[[ Input data open ]]

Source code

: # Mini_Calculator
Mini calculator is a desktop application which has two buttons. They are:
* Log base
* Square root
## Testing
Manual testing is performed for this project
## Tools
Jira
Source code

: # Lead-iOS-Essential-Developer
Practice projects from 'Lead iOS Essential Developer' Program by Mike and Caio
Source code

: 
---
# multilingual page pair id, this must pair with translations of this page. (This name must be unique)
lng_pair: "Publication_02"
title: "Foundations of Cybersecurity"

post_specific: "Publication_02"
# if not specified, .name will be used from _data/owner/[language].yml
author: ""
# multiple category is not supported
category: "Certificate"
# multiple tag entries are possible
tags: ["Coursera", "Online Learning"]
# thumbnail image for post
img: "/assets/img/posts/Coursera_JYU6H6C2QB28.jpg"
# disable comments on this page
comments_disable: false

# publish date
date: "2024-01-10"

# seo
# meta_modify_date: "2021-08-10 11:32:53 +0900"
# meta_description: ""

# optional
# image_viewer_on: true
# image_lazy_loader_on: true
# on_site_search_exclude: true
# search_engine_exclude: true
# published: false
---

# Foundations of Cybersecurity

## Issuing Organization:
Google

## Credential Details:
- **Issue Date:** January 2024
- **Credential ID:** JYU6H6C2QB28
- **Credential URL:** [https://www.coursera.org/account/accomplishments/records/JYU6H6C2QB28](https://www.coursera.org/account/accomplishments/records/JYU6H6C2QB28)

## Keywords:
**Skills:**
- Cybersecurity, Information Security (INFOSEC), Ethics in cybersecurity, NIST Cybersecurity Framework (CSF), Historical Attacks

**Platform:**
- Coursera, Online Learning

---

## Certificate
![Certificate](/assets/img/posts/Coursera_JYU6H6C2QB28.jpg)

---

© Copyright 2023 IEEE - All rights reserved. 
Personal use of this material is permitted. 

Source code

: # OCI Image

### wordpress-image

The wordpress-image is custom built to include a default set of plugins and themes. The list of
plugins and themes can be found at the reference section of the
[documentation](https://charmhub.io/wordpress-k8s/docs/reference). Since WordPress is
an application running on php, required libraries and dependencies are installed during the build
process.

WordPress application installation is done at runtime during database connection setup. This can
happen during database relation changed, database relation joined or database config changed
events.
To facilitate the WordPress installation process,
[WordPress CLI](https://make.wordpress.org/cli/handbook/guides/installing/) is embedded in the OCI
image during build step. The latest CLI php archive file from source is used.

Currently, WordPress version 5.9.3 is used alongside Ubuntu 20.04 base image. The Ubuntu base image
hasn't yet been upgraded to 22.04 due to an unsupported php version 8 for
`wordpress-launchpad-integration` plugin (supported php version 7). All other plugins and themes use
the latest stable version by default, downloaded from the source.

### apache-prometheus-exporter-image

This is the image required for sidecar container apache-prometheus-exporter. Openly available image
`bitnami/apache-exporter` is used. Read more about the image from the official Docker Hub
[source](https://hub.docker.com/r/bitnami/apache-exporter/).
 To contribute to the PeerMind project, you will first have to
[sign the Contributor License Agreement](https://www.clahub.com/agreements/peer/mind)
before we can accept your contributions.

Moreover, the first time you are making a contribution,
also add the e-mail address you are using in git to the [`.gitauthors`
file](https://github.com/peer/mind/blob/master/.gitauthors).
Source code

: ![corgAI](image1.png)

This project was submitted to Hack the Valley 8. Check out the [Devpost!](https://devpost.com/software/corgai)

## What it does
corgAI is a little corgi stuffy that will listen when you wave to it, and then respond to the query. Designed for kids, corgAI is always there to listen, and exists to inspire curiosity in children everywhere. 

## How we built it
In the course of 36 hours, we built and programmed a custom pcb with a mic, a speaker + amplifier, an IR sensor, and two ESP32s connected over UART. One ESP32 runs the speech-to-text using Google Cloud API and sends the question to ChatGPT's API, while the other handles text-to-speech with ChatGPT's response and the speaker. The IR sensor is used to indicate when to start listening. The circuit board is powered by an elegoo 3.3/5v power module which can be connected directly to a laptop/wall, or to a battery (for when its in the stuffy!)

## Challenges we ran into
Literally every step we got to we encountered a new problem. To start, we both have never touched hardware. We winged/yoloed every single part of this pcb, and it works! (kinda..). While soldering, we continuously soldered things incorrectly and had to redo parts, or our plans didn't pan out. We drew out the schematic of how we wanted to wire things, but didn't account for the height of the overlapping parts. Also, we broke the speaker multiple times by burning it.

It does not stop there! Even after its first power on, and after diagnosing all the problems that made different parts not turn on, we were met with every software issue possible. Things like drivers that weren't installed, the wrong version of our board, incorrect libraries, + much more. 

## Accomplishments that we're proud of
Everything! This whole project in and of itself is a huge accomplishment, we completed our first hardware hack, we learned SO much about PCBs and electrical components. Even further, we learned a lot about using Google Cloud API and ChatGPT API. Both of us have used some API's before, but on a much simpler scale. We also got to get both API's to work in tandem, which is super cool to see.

[[ Input data closed ]]

» **Directions for this task**: Copy each entry exactly. Omit none.

» **Exercise output**:
Source code

: # Mini_Calculator
Mini calculator is a desktop application which has two buttons. They are:
* Log base
* Square root
## Testing
Manual testing is performed for this project
## Tools
Jira
Source code

: # Lead-iOS-Essential-Developer
Practice projects from 'Lead iOS Essential Developer' Program by Mike and Caio
Source code

: 
---
# multilingual page pair id, this must pair with translations of this page. (This name must be unique)
lng_pair: "Publication_02"
title: "Foundations of Cybersecurity"

post_specific: "Publication_02"
# if not specified, .name will be used from _data/owner/[language].yml
author: ""
# multiple category is not supported
category: "Certificate"
# multiple tag entries are possible
tags: ["Coursera", "Online Learning"]
# thumbnail image for post
img: "/assets/img/posts/Coursera_JYU6H6C2QB28.jpg"
# disable comments on this page
comments_disable: false

# publish date
date: "2024-01-10"

# seo
# meta_modify_date: "2021-08-10 11:32:53 +0900"
# meta_description: ""

# optional
# image_viewer_on: true
# image_lazy_loader_on: true
# on_site_search_exclude: true
# search_engine_exclude: true
# published: false
---

# Foundations of Cybersecurity

## Issuing Organization:
Google

## Credential Details:
- **Issue Date:** January 2024
- **Credential ID:** JYU6H6C2QB28
- **Credential URL:** [https://www.coursera.org/account/accomplishments/records/JYU6H6C2QB28](https://www.coursera.org/account/accomplishments/records/JYU6H6C2QB28)

## Keywords:
**Skills:**
- Cybersecurity, Information Security (INFOSEC), Ethics in cybersecurity, NIST Cybersecurity Framework (CSF), Historical Attacks

**Platform:**
- Coursera, Online Learning

---

## Certificate
![Certificate](/assets/img/posts/Coursera_JYU6H6C2QB28.jpg)

---

© Copyright 2023 IEEE - All rights reserved. 
Personal use of this material is permitted. 

Source code

: # OCI Image

### wordpress-image

The wordpress-image is custom built to include a default set of plugins and themes. The list of
plugins and themes can be found at the reference section of the
[documentation](https://charmhub.io/wordpress-k8s/docs/reference). Since WordPress is
an application running on php, required libraries and dependencies are installed during the build
process.

WordPress application installation is done at runtime during database connection setup. This can
happen during database relation changed, database relation joined or database config changed
events.
To facilitate the WordPress installation process,
[WordPress CLI](https://make.wordpress.org/cli/handbook/guides/installing/) is embedded in the OCI
image during build step. The latest CLI php archive file from source is used.

Currently, WordPress version 5.9.3 is used alongside Ubuntu 20.04 base image. The Ubuntu base image
hasn't yet been upgraded to 22.04 due to an unsupported php version 8 for
`wordpress-launchpad-integration` plugin (supported php version 7). All other plugins and themes use
the latest stable version by default, downloaded from the source.

### apache-prometheus-exporter-image

This is the image required for sidecar container apache-prometheus-exporter. Openly available image
`bitnami/apache-exporter` is used. Read more about the image from the official Docker Hub
[source](https://hub.docker.com/r/bitnami/apache-exporter/).
 To contribute to the PeerMind project, you will first have to
[sign the Contributor License Agreement](https://www.clahub.com/agreements/peer/mind)
before we can accept your contributions.

Moreover, the first time you are making a contribution,
also add the e-mail address you are using in git to the [`.gitauthors`
file](https://github.com/peer/mind/blob/master/.gitauthors).
Source code

: ![corgAI](image1.png)

This project was submitted to Hack the Valley 8. Check out the [Devpost!](https://devpost.com/software/corgai)

## What it does
corgAI is a little corgi stuffy that will listen when you wave to it, and then respond to the query. Designed for kids, corgAI is always there to listen, and exists to inspire curiosity in children everywhere. 

## How we built it
In the course of 36 hours, we built and programmed a custom pcb with a mic, a speaker + amplifier, an IR sensor, and two ESP32s connected over UART. One ESP32 runs the speech-to-text using Google Cloud API and sends the question to ChatGPT's API, while the other handles text-to-speech with ChatGPT's response and the speaker. The IR sensor is used to indicate when to start listening. The circuit board is powered by an elegoo 3.3/5v power module which can be connected directly to a laptop/wall, or to a battery (for when its in the stuffy!)

## Challenges we ran into
Literally every step we got to we encountered a new problem. To start, we both have never touched hardware. We winged/yoloed every single part of this pcb, and it works! (kinda..). While soldering, we continuously soldered things incorrectly and had to redo parts, or our plans didn't pan out. We drew out the schematic of how we wanted to wire things, but didn't account for the height of the overlapping parts. Also, we broke the speaker multiple times by burning it.

It does not stop there! Even after its first power on, and after diagnosing all the problems that made different parts not turn on, we were met with every software issue possible. Things like drivers that weren't installed, the wrong version of our board, incorrect libraries, + much more. 

## Accomplishments that we're proud of
Everything! This whole project in and of itself is a huge accomplishment, we completed our first hardware hack, we learned SO much about PCBs and electrical components. Even further, we learned a lot about using Google Cloud API and ChatGPT API. Both of us have used some API's before, but on a much simpler scale. We also got to get both API's to work in tandem, which is super cool to see.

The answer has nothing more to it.